# Phone number setup



## arriba! (May 23, 2006)

I would like to modify the phone number my DVR dials into in order to be able to use it during an upcoming vacation to Baja. For this I first need to know what the regular phone number the receiver now dials into. Does anybody know? And secondly, I would need to be able to change the initial dialing string to be able to dial a long distance code from there. Does anybody know if this can de achieved?

Thanks!!!


----------



## James Long (Apr 17, 2003)

From all signs the receivers are calling a toll free number. These are not normally reachable from outside of the United States. If your receiver does complete the call it E* will be aware of your location and could deactivate your receiver. Receivers should ONLY be connected to the phone line at the service address.

Unless you are operating under an RV exemption receivers should only be used AT your service address as well.


----------



## arriba! (May 23, 2006)

I guess youre right James. 

Thanks for responding!


----------



## DRATIFK (Dec 3, 2004)

arriba! said:


> I guess youre right James.
> 
> Thanks for responding!


I have sunrocket VOIP service and the phone number goes with me whereever I go because basically its a little box I connect to the router. DISH 622 and all dish receiver have no problem with sunrocket.


----------



## ZigSteenine (Apr 18, 2006)

James Long said:


> Unless you are operating under an RV exemption receivers should only be used AT your service address as well.

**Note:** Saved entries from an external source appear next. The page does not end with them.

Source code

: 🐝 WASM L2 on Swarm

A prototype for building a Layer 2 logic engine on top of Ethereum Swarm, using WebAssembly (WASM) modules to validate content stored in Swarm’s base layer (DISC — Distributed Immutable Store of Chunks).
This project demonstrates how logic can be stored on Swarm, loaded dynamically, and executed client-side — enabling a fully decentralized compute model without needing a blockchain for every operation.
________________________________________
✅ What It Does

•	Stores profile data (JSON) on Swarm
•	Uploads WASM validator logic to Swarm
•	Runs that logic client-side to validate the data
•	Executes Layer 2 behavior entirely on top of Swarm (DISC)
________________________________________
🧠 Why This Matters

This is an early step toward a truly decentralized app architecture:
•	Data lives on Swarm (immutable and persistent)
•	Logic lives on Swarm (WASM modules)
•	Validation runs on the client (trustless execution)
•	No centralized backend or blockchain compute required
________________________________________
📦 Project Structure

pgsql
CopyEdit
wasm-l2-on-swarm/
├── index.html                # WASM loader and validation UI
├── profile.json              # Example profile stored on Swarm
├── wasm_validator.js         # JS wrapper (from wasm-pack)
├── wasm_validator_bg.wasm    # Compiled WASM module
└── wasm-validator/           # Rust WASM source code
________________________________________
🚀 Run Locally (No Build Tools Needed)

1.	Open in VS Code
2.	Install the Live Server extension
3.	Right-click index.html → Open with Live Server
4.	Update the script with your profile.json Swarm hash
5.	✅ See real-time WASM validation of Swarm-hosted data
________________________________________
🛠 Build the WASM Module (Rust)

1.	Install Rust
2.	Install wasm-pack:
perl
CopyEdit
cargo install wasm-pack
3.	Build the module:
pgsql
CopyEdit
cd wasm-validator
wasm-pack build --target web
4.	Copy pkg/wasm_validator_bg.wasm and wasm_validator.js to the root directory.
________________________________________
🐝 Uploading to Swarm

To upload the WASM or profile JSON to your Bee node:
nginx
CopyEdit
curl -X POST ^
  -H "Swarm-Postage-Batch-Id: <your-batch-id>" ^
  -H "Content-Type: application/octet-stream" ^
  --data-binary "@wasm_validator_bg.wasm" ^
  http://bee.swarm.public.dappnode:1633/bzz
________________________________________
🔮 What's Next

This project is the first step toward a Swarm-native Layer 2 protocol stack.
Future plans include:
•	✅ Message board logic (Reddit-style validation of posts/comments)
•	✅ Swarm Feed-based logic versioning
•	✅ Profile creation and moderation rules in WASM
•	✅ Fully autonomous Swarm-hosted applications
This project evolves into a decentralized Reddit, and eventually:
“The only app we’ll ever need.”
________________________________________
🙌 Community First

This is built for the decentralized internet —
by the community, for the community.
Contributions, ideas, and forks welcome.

Ah come on. The man is paying for it. There is no problem with taking his receiver on vacation and it should work fine without the phone line hooked to it. He is not trying to cheat Dish.


----------



## ClarkBar (Mar 5, 2006)

I unplugged the phone line from my 622 during a severe bout of lightning. Next day, I got an onscreen message that said if I did not keep my phone line connected all the time, I would get charged for a second receiver. I have only the 622 activated at this time. 

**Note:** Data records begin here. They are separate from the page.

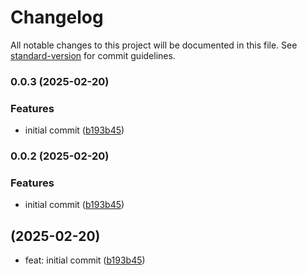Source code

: # Changelog

All notable changes to this project will be documented in this file. See [standard-version](https://github.com/conventional-changelog/standard-version) for commit guidelines.

### 0.0.3 (2025-02-20)


### Features

* initial commit ([b193b45](https://github.com/benjaminmikiten/clicker/commit/b193b4557b303ad149bfd7cf1069a0eb2847dbee))

### 0.0.2 (2025-02-20)


### Features

* initial commit ([b193b45](https://github.com/benjaminmikiten/clicker/commit/b193b4557b303ad149bfd7cf1069a0eb2847dbee))

##  (2025-02-20)

* feat: initial commit ([b193b45](https://github.com/benjaminmikiten/clicker/commit/b193b45))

I sent an e-mail to Dish and told them that I unplug all phone lines and OTA coax, some AC plugs, etc, during storms, since I have lost over $10,000 worth of electronics from lightning strikes, including a motherboard that got zapped via the phone line plugged into the modem. I said that I wanted to go on record that if lightning took out my 622 while the phone line was connected, I would expect Dish to replace the unit. 

I got a nice reply, in which they said they were sorry for the inconvenience. And that they were forwarding my remarks to engineering. I put the phone line through a spike protector, for what that is worth. I have found pieces of tower-mounted antennas all over the yard after a lightning strike. There is only one way to protect electronics from lightning. Pull the AC plug, pull the coaxes and pull the phone lines. I have charred ham-radio gear to prove my point - along with a TV, a couple of phones, a clock, and so on. 

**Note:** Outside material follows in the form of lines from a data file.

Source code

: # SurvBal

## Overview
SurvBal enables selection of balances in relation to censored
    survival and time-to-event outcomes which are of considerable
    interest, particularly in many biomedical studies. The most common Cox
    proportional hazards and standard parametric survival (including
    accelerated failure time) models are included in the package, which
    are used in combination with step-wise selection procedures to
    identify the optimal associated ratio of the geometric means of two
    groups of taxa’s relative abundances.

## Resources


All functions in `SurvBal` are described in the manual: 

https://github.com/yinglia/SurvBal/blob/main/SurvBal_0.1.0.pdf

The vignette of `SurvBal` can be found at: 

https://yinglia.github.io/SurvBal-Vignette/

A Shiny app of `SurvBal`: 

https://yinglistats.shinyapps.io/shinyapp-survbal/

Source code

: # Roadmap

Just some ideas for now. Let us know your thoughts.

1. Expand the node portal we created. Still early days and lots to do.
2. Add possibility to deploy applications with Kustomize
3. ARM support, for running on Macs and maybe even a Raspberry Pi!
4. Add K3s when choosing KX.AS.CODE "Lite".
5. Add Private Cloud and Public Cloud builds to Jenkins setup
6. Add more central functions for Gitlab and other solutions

They need to lighten up and not start messaging us until the phone has been disconnected for a week or so - at the minimum. I foget to connect it after a storm. 

I used to move my 508 between my house and ranch without a phone connection. As I recall, there was even something in a manual about this being okay. Kind of an oversized Pocket Dish.


----------



## James Long (Apr 17, 2003)

I've lost some expensive equipment at work thanks to phone line lightning problems. We ended up buying cheaper equipment ($1500 vs $3500) that was less sensitive to the issue (also less features) and grounding everything that we could. We can't disconnect the phone line.

Some locations have more problems with lightning than others.


----------